I jump at the chance of doing anything that's cultural whilst here in Japan so when I heard that we could watch a wedding and do some rice harvesting at the famous senmaida rice paddies in the Noto Penninsula I jumped on the first bus there (7am on a Sunday morning mind!)
Every year, apparently, there's a competition for 2 couples to get married at Senmaida rice paddies, a stunning location overlooking the sea, in a "go to town" lavish ceremony. When I got there the place was packed with photographers, journalists, TV crews and locals. The ceremony, which had already started, was taking place on a purpose built stage.
Stage for the wedding overlooking the sea
The ceremony lasted about 1 1/2 hrs and it was all rather formal. I actually learnt through a friend (who gets paid to feign a catholic priest and conducts weddings here) that the Japanese can have any religious ceremony they choose whether it be Shinto, Christian, Buddhist and they don't have to be practicing. For example, a couple can choose to have a Christian style ceremony at a Christian church even though they're not Christian. It's big business here and a lot of the hotels will have built in European looking chapels for couples to create that authentic experience!
Shinto priest conducting the wedding ceremony
Back to this wedding; a traditional Shinto ceremony as a shinto priest was conducting it.
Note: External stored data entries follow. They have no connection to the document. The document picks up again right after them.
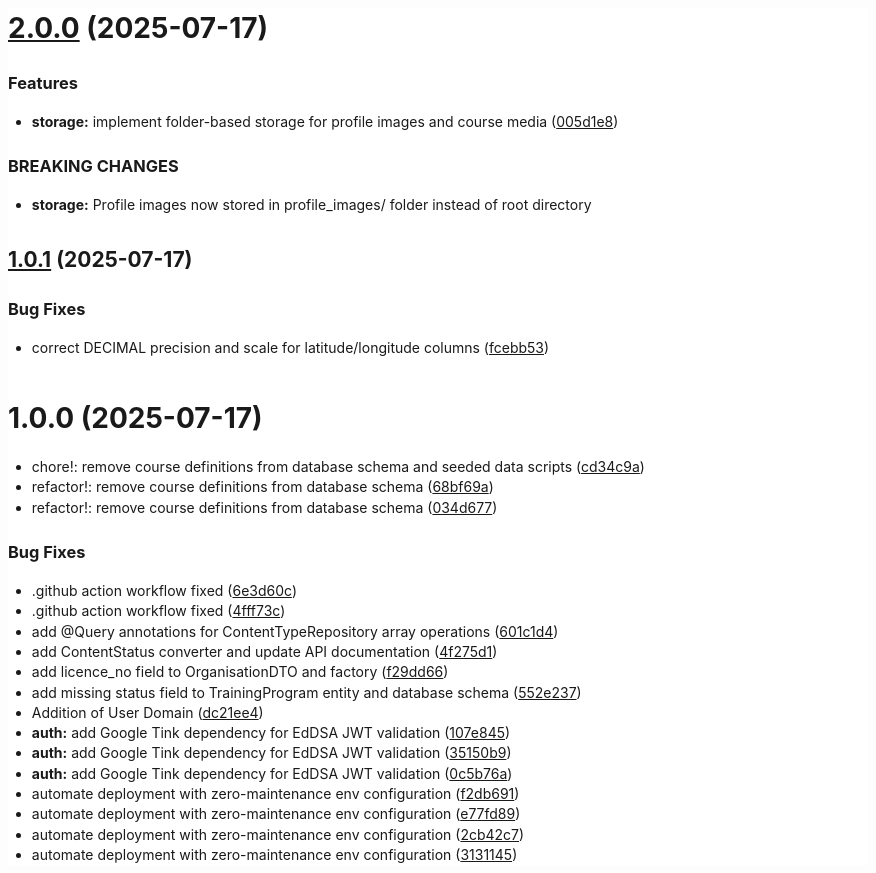 # [2.0.0](https://github.com/sarafrika/elimika/compare/v1.0.1...v2.0.0) (2025-07-17)


### Features

* **storage:** implement folder-based storage for profile images and course media ([005d1e8](https://github.com/sarafrika/elimika/commit/005d1e8ac811ae3dc3d9e7c2fe2d04dbe91c24d5))


### BREAKING CHANGES

* **storage:** Profile images now stored in profile_images/ folder instead of root directory

## [1.0.1](https://github.com/sarafrika/elimika/compare/v1.0.0...v1.0.1) (2025-07-17)


### Bug Fixes

* correct DECIMAL precision and scale for latitude/longitude columns ([fcebb53](https://github.com/sarafrika/elimika/commit/fcebb53a663674b69f3450782c1e38440e4dbe9f))

# 1.0.0 (2025-07-17)


* chore!: remove course definitions from database schema and seeded data scripts ([cd34c9a](https://github.com/sarafrika/elimika/commit/cd34c9a718abf5ab09c33bb420c60f1378d2e8a6))
* refactor!: remove course definitions from database schema ([68bf69a](https://github.com/sarafrika/elimika/commit/68bf69a6468049c1716989098b2bc27b803fc8e6))
* refactor!: remove course definitions from database schema ([034d677](https://github.com/sarafrika/elimika/commit/034d6773e8be2caedae2e4782cb44abf994128ab))


### Bug Fixes

* .github action workflow fixed ([6e3d60c](https://github.com/sarafrika/elimika/commit/6e3d60c45df4474bee998c3c39facf5a44396050))
* .github action workflow fixed ([4fff73c](https://github.com/sarafrika/elimika/commit/4fff73cd3db3cd4569d54566cc49150802a093f9))
* add @Query annotations for ContentTypeRepository array operations ([601c1d4](https://github.com/sarafrika/elimika/commit/601c1d47c6ebd836c3402f04d16b67b4747b6562))
* add ContentStatus converter and update API documentation ([4f275d1](https://github.com/sarafrika/elimika/commit/4f275d12df969bd297bdad1e59af2f8770d150c1))
* add licence_no field to OrganisationDTO and factory ([f29dd66](https://github.com/sarafrika/elimika/commit/f29dd6647c9bc4348541756ee6e417adf6d5737a))
* add missing status field to TrainingProgram entity and database schema ([552e237](https://github.com/sarafrika/elimika/commit/552e237c0426d96f431087466589a5a177ace053))
* Addition of User Domain ([dc21ee4](https://github.com/sarafrika/elimika/commit/dc21ee4b292e6e5e1e1ccdd8934d96411ebf37d6))
* **auth:** add Google Tink dependency for EdDSA JWT validation ([107e845](https://github.com/sarafrika/elimika/commit/107e845ad4a6c0aa6bda712b247d6aaa7906c45f))
* **auth:** add Google Tink dependency for EdDSA JWT validation ([35150b9](https://github.com/sarafrika/elimika/commit/35150b9ccd0ba13291a6dc489750af76d96bf331))
* **auth:** add Google Tink dependency for EdDSA JWT validation ([0c5b76a](https://github.com/sarafrika/elimika/commit/0c5b76afff19e03c0c7922d70da0082d6fc3c503))
* automate deployment with zero-maintenance env configuration ([f2db691](https://github.com/sarafrika/elimika/commit/f2db691cec3cbac1be0762a7efedbe6119170a09))
* automate deployment with zero-maintenance env configuration ([e77fd89](https://github.com/sarafrika/elimika/commit/e77fd89dfd87aad22eece3a819df82250a07a21c))
* automate deployment with zero-maintenance env configuration ([2cb42c7](https://github.com/sarafrika/elimika/commit/2cb42c79f079e9dbb5c7652b8b49af7093fdddcf))
* automate deployment with zero-maintenance env configuration ([3131145](https://github.com/sarafrika/elimika/commit/313114516b08ef6025542ba69f6bea4544243757))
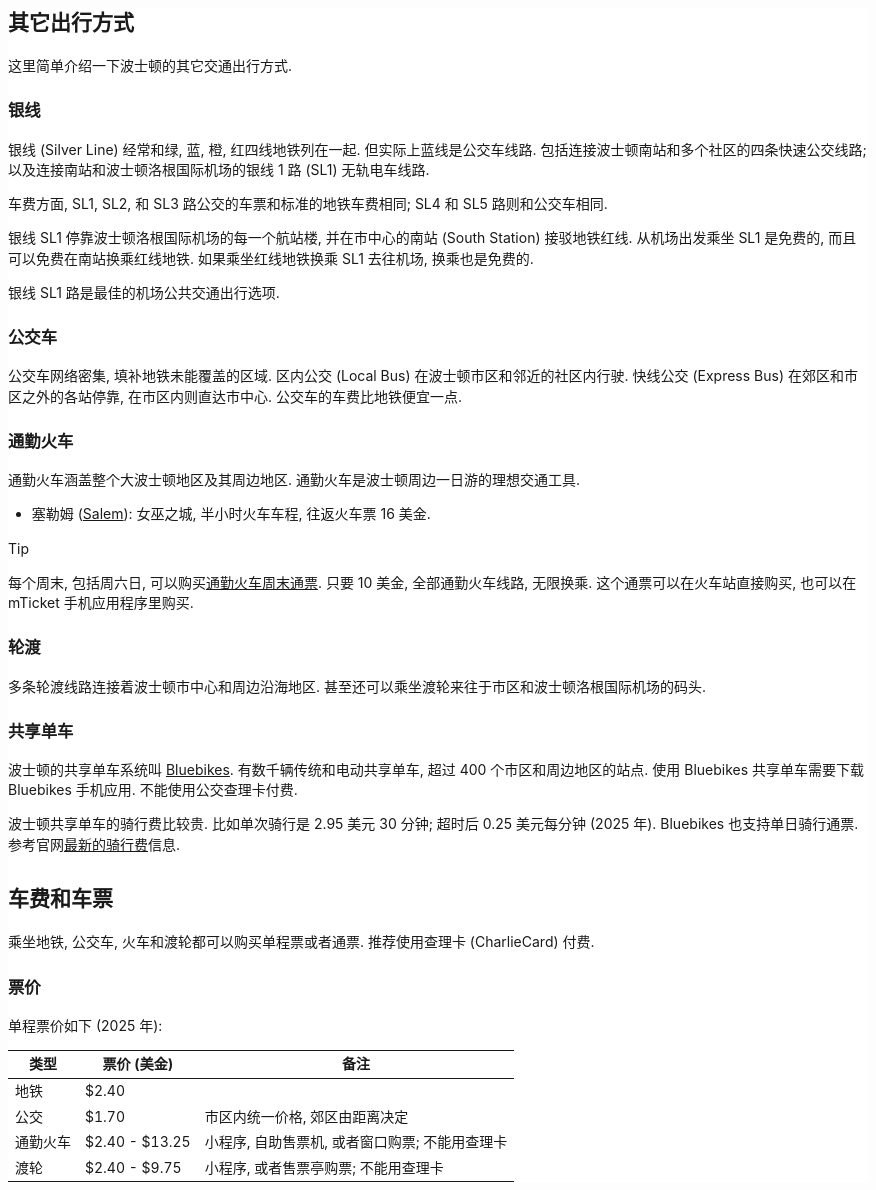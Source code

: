 ## 其它出行方式

这里简单介绍一下波士顿的其它交通出行方式.

### 银线

银线 (Silver Line) 经常和绿, 蓝, 橙, 红四线地铁列在一起. 但实际上蓝线是公交车线路. 包括连接波士顿南站和多个社区的四条快速公交线路; 以及连接南站和波士顿洛根国际机场的银线 1 路 (SL1) 无轨电车线路.

车费方面,  SL1, SL2, 和 SL3 路公交的车票和标准的地铁车费相同; SL4 和 SL5 路则和公交车相同.

银线 SL1 停靠波士顿洛根国际机场的每一个航站楼, 并在市中心的南站 (South Station) 接驳地铁红线. 从机场出发乘坐 SL1 是免费的, 而且可以免费在南站换乘红线地铁. 如果乘坐红线地铁换乘 SL1 去往机场, 换乘也是免费的.

银线 SL1 路是最佳的机场公共交通出行选项.

### 公交车

公交车网络密集, 填补地铁未能覆盖的区域. 区内公交 (Local Bus) 在波士顿市区和邻近的社区内行驶. 快线公交 (Express Bus) 在郊区和市区之外的各站停靠, 在市区内则直达市中心. 公交车的车费比地铁便宜一点.

### 通勤火车

通勤火车涵盖整个大波士顿地区及其周边地区. 通勤火车是波士顿周边一日游的理想交通工具.

* 塞勒姆 ([Salem](https://www.salem.org)): 女巫之城, 半小时火车车程, 往返火车票 16 美金.

> [!TIP]
> 每个周末, 包括周六日, 可以购买[通勤火车周末通票](https://www.mbta.com/fares/commuter-rail-weekends). 只要 10 美金, 全部通勤火车线路, 无限换乘. 这个通票可以在火车站直接购买, 也可以在 mTicket 手机应用程序里购买.

### 轮渡

多条轮渡线路连接着波士顿市中心和周边沿海地区. 甚至还可以乘坐渡轮来往于市区和波士顿洛根国际机场的码头.

### 共享单车

波士顿的共享单车系统叫 [Bluebikes](https://bluebikes.com). 有数千辆传统和电动共享单车, 超过 400 个市区和周边地区的站点. 使用 Bluebikes 共享单车需要下载 Bluebikes 手机应用. 不能使用公交查理卡付费.

波士顿共享单车的骑行费比较贵. 比如单次骑行是 2.95 美元 30 分钟; 超时后 0.25 美元每分钟 (2025 年). Bluebikes 也支持单日骑行通票. 参考官网[最新的骑行费](https://bluebikes.com/pricing)信息.

## 车费和车票

乘坐地铁, 公交车, 火车和渡轮都可以购买单程票或者通票. 推荐使用查理卡 (CharlieCard) 付费.

### 票价

单程票价如下 (2025 年):

| 类型 | 票价 (美金) | 备注  |
| - | - | - |
| 地铁 | $2.40 | |
| 公交 | $1.70 | 市区内统一价格, 郊区由距离决定 |
| 通勤火车 | $2.40 - $13.25  | 小程序, 自助售票机, 或者窗口购票; 不能用查理卡  |
| 渡轮 | $2.40 - $9.75  | 小程序, 或者售票亭购票; 不能用查理卡 |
Both brides wore the most equisite, brightly coloured wedding kimonos (known as "uchikake") I've ever seen.
After the ceremony 2 dancers, a male and female, came onto the stage to entertain the company with a traditional fan dance.
The couples were then invited to cut some rice with a small sickle (rice cutter).
Me and my rice sickle
When it was all over we went and joined the locals to help harvest the rice which involved cutting it with sickles and laying it in piles of 6 bunches ready to be tied together into bundles by some strong hay type string.
Local helping Erika tie up the bundles of rice crop
The rice bundles are then hung out on huge wooden rice racks to dry out.
Rice crop drying racks
At Senmaida each row of rice crop has a different owner and hence a name post at the end of each row. We ended up cutting a row that was owned by a local businessman who didn't look like he wanted to get his hands dirty so I guess we did him a favour! The local news journalist took a billion photos of us (hard to look glam cutting rice crop) so I'm sure we'll end up in some Noto paper.
Owners name on post therefore his row of rice crop
After cutting we were all given a free lunch of rice balls and pork stew, yum. After a quick TV interview (only ones proficient in Japanese, i.e not me) I set off home. Fab day and well worth the early start.